No, what he’d said was true—he planned to take his revenge on the only survivor of the coven.

Which was her.

She continued talking and rubbing her foot against the carpet while she watched him. She felt as if all her senses were enhanced as she shifted her gaze from his eyes to his finger on the trigger of the gun and back. She could see the blood vessels in the whites of his eyes, the rippling of the muscles beneath the skin of his fingers.

And then she saw the moment when he finally made his decision, when rage overcame the last shred of reason and his finger began to tighten. She slammed her foot down hard, throwing electricity toward him. It shocked him hard enough that his entire body jerked as the volts raced through him.

And, thankfully, he dropped the gun. She jumped forward, scooping up the gun with her left hand even as she kicked him in the chest with her right foot.

He crashed backward, hitting his head on the ground hard. His entire body went slack and for one terrible moment she thought he was dead. But when she leaned over him, she could see the rise and fall of his chest.

She removed the bullets from the gun and placed the weapon on top of the bureau. She grabbed a length of
twine from her bag of supplies and quickly tied his wrists together. She didn’t want a fight on her hands when he came to.

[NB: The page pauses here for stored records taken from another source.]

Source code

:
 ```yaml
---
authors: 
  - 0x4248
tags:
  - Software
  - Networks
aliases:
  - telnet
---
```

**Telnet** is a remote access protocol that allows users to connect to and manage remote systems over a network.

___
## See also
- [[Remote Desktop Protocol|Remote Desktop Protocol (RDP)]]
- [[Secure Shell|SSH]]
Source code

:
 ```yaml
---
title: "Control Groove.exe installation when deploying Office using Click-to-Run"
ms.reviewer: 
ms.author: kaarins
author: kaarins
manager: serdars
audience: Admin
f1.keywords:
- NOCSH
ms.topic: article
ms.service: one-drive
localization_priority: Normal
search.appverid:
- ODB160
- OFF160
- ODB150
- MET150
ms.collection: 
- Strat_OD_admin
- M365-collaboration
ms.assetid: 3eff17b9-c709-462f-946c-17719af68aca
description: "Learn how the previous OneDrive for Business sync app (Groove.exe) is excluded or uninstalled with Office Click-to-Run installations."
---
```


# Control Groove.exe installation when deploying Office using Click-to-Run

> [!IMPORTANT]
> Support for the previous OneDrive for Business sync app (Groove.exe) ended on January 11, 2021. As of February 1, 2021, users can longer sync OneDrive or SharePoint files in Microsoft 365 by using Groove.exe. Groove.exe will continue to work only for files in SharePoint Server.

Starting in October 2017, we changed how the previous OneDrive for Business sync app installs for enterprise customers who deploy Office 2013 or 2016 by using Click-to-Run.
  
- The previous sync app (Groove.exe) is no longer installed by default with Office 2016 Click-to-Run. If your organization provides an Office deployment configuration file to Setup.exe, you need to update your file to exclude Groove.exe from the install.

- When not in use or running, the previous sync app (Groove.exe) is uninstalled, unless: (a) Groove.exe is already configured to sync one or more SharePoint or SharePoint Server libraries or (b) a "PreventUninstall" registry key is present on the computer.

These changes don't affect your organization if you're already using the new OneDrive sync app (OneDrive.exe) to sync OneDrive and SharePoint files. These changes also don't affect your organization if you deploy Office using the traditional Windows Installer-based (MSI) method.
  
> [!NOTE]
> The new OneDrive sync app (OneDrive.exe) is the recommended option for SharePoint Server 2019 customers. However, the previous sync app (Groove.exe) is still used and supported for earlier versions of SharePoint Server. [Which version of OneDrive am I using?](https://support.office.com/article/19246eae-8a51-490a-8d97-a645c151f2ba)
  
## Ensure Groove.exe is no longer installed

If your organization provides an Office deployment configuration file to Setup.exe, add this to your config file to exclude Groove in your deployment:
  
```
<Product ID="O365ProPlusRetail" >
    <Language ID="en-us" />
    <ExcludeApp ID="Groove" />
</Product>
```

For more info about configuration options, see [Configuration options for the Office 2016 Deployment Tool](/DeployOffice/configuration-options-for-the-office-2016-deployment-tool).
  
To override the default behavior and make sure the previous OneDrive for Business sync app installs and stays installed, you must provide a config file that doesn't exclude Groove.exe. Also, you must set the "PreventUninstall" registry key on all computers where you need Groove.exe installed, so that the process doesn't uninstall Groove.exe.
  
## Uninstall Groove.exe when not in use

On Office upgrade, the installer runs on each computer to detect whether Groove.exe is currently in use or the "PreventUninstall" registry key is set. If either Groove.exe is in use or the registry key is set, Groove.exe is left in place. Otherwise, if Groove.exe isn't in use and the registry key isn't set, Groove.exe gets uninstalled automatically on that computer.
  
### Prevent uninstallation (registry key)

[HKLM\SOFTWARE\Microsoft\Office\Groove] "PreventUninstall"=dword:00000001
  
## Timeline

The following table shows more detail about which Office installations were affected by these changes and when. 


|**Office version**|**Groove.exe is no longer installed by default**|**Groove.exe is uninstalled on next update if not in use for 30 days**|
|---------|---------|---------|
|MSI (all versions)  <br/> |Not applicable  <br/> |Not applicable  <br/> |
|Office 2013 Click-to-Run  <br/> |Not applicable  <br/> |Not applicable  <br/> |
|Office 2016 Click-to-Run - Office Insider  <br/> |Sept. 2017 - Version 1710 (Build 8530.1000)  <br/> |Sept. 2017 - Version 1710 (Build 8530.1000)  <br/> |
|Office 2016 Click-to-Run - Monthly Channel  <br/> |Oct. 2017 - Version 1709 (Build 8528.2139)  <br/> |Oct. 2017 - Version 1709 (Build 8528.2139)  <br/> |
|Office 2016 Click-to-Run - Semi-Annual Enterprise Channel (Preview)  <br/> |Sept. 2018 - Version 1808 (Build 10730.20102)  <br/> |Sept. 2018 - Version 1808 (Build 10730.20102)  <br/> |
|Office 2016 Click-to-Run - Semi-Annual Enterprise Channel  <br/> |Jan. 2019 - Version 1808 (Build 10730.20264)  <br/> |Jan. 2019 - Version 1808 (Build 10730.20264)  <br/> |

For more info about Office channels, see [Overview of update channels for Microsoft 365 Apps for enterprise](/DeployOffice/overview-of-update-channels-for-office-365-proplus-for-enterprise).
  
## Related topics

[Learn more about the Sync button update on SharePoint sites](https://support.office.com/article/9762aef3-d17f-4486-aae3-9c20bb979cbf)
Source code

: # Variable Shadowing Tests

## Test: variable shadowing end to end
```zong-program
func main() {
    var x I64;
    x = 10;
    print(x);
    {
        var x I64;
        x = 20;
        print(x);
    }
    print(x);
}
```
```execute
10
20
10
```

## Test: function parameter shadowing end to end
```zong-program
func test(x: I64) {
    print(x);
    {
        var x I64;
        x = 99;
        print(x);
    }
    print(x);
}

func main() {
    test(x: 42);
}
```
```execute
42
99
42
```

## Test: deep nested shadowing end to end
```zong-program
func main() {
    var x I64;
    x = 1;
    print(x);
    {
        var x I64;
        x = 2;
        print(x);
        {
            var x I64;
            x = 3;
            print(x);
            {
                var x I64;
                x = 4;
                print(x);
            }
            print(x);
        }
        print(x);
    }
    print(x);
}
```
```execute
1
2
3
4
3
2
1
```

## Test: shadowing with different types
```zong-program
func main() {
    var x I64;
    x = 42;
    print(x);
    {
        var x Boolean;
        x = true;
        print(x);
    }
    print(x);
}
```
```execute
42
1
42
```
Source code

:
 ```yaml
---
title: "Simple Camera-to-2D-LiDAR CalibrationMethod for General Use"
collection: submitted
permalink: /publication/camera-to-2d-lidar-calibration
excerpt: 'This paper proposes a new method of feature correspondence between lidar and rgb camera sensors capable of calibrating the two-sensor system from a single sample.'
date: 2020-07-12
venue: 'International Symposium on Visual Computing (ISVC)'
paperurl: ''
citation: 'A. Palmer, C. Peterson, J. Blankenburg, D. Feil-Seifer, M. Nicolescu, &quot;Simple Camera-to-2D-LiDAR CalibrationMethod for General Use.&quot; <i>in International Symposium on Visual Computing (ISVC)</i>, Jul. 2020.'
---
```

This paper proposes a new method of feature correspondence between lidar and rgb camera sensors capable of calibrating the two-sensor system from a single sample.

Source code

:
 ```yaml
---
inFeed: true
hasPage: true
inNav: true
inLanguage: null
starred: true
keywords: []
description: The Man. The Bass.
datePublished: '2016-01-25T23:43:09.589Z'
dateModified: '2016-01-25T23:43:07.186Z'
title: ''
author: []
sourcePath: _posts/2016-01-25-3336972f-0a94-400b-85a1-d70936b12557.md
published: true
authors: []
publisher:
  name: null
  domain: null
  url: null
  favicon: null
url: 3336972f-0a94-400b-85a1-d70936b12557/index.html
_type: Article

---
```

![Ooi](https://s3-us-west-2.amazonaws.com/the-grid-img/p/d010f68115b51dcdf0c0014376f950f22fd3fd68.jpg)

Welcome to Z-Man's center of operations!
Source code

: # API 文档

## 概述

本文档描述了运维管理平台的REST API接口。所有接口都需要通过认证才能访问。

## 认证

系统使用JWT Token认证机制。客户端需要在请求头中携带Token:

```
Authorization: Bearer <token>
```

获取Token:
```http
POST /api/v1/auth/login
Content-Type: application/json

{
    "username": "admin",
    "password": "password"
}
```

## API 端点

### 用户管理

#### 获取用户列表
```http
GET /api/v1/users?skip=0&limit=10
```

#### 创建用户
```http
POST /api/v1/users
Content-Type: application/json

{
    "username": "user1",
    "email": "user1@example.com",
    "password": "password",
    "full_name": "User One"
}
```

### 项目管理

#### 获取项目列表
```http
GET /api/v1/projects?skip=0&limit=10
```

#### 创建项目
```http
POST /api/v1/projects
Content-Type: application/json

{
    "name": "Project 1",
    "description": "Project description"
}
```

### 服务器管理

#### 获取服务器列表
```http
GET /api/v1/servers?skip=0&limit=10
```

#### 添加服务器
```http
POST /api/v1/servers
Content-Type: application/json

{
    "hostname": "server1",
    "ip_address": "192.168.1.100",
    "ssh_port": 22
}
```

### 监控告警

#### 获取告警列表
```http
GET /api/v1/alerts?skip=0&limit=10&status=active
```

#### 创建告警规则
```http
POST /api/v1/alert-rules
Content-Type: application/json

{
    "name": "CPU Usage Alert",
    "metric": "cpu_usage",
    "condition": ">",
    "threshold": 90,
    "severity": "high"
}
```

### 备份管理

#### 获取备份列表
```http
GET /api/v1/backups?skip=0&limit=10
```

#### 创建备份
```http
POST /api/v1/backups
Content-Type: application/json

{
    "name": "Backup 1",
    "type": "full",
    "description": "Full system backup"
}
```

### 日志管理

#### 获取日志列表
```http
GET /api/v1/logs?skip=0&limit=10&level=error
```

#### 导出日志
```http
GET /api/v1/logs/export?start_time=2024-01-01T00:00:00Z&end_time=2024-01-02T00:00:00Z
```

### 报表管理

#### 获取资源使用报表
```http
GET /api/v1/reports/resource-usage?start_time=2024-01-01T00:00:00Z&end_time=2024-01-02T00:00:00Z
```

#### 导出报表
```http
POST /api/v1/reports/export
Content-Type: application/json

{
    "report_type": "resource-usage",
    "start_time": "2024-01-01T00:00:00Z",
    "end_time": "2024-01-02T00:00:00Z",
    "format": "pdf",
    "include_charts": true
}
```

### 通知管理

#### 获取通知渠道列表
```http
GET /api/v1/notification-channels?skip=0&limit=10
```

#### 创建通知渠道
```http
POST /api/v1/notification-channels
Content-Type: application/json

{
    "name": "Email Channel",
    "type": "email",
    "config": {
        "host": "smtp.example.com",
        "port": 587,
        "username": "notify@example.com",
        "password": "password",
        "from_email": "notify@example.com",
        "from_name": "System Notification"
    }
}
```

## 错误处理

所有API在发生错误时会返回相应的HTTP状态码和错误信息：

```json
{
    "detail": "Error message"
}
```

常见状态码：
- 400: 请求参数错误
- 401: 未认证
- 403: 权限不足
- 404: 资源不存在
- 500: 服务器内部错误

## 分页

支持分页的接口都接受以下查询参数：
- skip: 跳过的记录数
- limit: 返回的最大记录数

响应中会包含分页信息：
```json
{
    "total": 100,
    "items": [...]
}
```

She wished more than ever that she knew how the mental blocks worked. She would have loved to give him one so that he could never remember who she really was. Tears stung her eyes. She couldn’t blame him for wanting to kill her. Had their positions been reversed she might have done the exact same thing.

She hadn’t managed to calm herself down before he woke up with a jolt.

“What did you do to me?”

“Mild electrical shock. You hit your head when you fell,” she said. “That’s what knocked you out.”

“Why not just kill me?” he said, glancing down at his bound wrists.

“I have no desire to kill you. And I didn’t kill your mother! I was a child.”

“You were there! You let it happen.”

She couldn’t deny that. She had recognized his mother’s face, knew that she had been sacrificed. She had hazy memories of such things, nothing clear, but she knew enough to know that she had been there when his mother died.

“For the last time, I was a kid! I didn’t have control over anything in my life back then. What I did, where I was, how I acted—everything in my life was controlled by others. I was made to do terrible things. Things you can’t even imagine. I was in hell with no way out until the day I was freed.”

She was shaking just thinking about how her life had been. It had been such a relief to be away from it. And the last several days she had been painfully reminded that the power she was wielding didn’t come from freedom
but from oppression. She remembered how it felt to stand there in the circle, holding the goblet, knowing that she had to drink. No choice. Even if she had been a real member of the coven and not an undercover one, there would have been no choice.